**What is needed:** Transcribe each line below verbatim; pictures excluded.

**Source information:**
────────────────────────────────────────
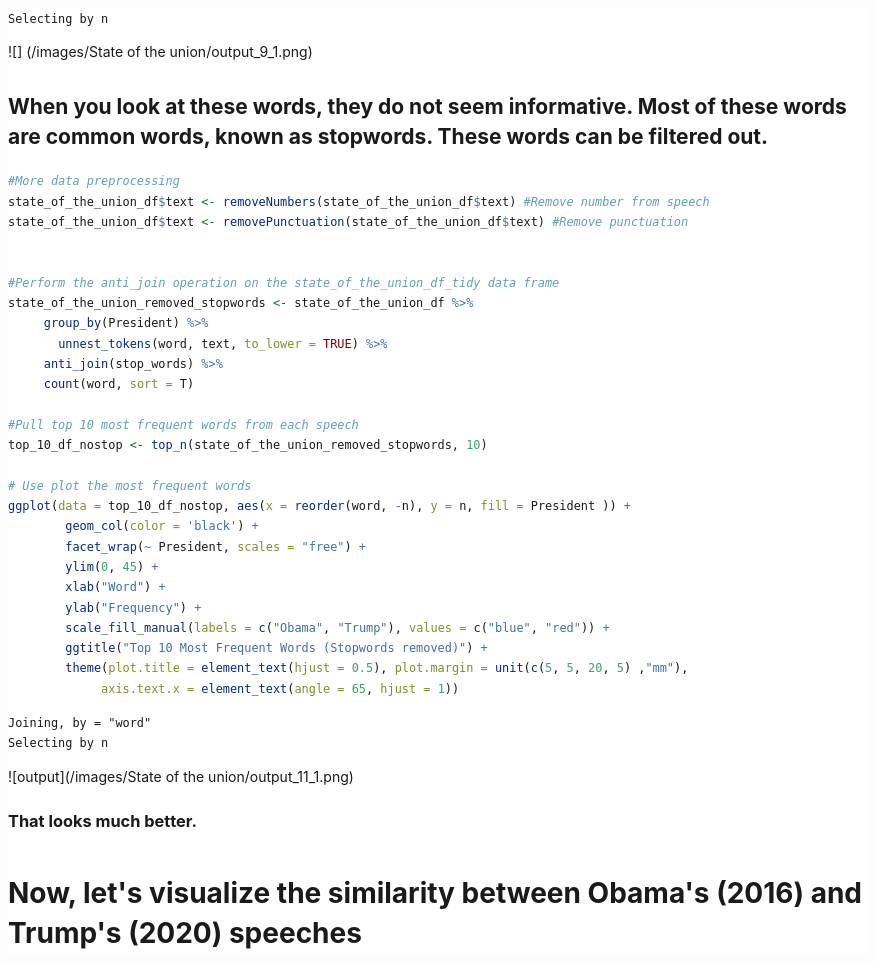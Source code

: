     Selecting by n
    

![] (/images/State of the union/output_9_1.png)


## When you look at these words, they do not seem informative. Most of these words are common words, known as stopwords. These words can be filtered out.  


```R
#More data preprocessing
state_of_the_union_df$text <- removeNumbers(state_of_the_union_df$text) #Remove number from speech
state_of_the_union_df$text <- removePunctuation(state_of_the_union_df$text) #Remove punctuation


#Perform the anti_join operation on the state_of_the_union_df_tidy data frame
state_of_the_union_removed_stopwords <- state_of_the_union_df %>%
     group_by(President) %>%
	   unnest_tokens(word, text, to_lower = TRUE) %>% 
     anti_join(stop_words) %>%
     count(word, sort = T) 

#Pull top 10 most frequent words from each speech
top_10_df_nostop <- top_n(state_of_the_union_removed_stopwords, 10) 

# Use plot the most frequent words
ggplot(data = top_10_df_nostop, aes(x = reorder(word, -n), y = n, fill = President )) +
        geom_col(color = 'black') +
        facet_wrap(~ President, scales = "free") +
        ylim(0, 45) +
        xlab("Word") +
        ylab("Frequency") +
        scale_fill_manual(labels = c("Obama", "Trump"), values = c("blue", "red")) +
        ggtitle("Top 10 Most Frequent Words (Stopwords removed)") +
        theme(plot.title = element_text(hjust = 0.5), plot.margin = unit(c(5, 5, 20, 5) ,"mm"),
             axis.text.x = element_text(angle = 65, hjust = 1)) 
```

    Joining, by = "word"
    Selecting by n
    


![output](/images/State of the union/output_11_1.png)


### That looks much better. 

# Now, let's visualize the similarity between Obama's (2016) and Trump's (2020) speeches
────────────────────────────────────────
**Task solution:**
Source code

:     Selecting by n
    

![] (/images/State of the union/output_9_1.png)


## When you look at these words, they do not seem informative. Most of these words are common words, known as stopwords. These words can be filtered out.  


```R
#More data preprocessing
state_of_the_union_df$text <- removeNumbers(state_of_the_union_df$text) #Remove number from speech
state_of_the_union_df$text <- removePunctuation(state_of_the_union_df$text) #Remove punctuation


#Perform the anti_join operation on the state_of_the_union_df_tidy data frame
state_of_the_union_removed_stopwords <- state_of_the_union_df %>%
     group_by(President) %>%
	   unnest_tokens(word, text, to_lower = TRUE) %>% 
     anti_join(stop_words) %>%
     count(word, sort = T) 

#Pull top 10 most frequent words from each speech
top_10_df_nostop <- top_n(state_of_the_union_removed_stopwords, 10) 

# Use plot the most frequent words
ggplot(data = top_10_df_nostop, aes(x = reorder(word, -n), y = n, fill = President )) +
        geom_col(color = 'black') +
        facet_wrap(~ President, scales = "free") +
        ylim(0, 45) +
        xlab("Word") +
        ylab("Frequency") +
        scale_fill_manual(labels = c("Obama", "Trump"), values = c("blue", "red")) +
        ggtitle("Top 10 Most Frequent Words (Stopwords removed)") +
        theme(plot.title = element_text(hjust = 0.5), plot.margin = unit(c(5, 5, 20, 5) ,"mm"),
             axis.text.x = element_text(angle = 65, hjust = 1)) 
```

    Joining, by = "word"
    Selecting by n
    


![output](/images/State of the union/output_11_1.png)


### That looks much better. 

# Now, let's visualize the similarity between Obama's (2016) and Trump's (2020) speeches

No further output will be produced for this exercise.